Beşiktaş maçı daha ilk dakikadan tek kale oynamaya başladı. Sürekli olarak aradı. Şutlarla, ver-kaçlarla, duran toplarla ama bir türlü istediği öne geçme sayısına ulaşamadı. Gözümüz Partizan'ın direncini yükselttiği bu aksiyon içinde beklere yöneldi. Motta da, İsmail de hücumun parçası değildi. Dolayısı ile kapanan rakibin açılması, hata yapması veya konsantrasyonun dağılması için çok neden oluşmadı. Ama topu kontrol edip, sürekli zorlayan Beşiktaş'ın oyun karakteri, hem Gökhan Töre ile penaltıyı getirdi, hem de gurbetçi oyuncumuz üstünden ikinci golü... Kazanmak Beşiktaş adına önemliydi. Ligdeki hayal kırıklığını ve ölü toprağını atmaları için böyle bir oyun ve sonuç gerekiyordu. Bu maçın etkileri, ligde muhakkak olumlu şekilde hissedilecektir. Necip'in yerine İsmail'in gelmesi, yeni bir kurban mı sorusunu getirdi aklımıza ama, genç oyuncu, tehdit etmeyen rakip karşısında fazla sırıtmadan oynadı.

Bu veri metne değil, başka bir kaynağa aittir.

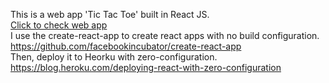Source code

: This is a web app 'Tic Tac Toe' built in React JS. <br>
<a href= 'https://tic-tac-toe-in-react.herokuapp.com/'> Click to check web app </a> <br>
I use the create-react-app to create react apps with no build configuration. <br>
<a href='https://github.com/facebookincubator/create-react-app'>
https://github.com/facebookincubator/create-react-app</a> <br>
Then, deploy it to Heorku with zero-configuration. 
<a href ='https://blog.heroku.com/deploying-react-with-zero-configuration'>
https://blog.heroku.com/deploying-react-with-zero-configuration</a>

Dört maçta yenilgisiz sekiz puan aldı Beşiktaş. Kalan iki maçta da, kağıt üstünde zor görünen rakibi ile kendi sahasında oynayacak. Grubu birinci bitirmek, Şampiyonlar Ligi'nden gelenlerle eşleşmemek için önemli. Bu galibiyet Beşiktaş'ın önünü de açtı, şansını da arttırdı. Ama ligde zor günler geçiriyor. Gökhan Töre olmadan yaşadıkları ortada. Bilic'in bu maçı unutup, Başakşehir için yeni bir formül üretmesi lazım. Çünkü Töre'nin faydası dışında Tolga'nın da verdiği güveni kaybetti Beşiktaş... Cenk'in yediği gol, Partizan'ın son saniyelerde kaçırdığı pozisyon hep bir ipucu.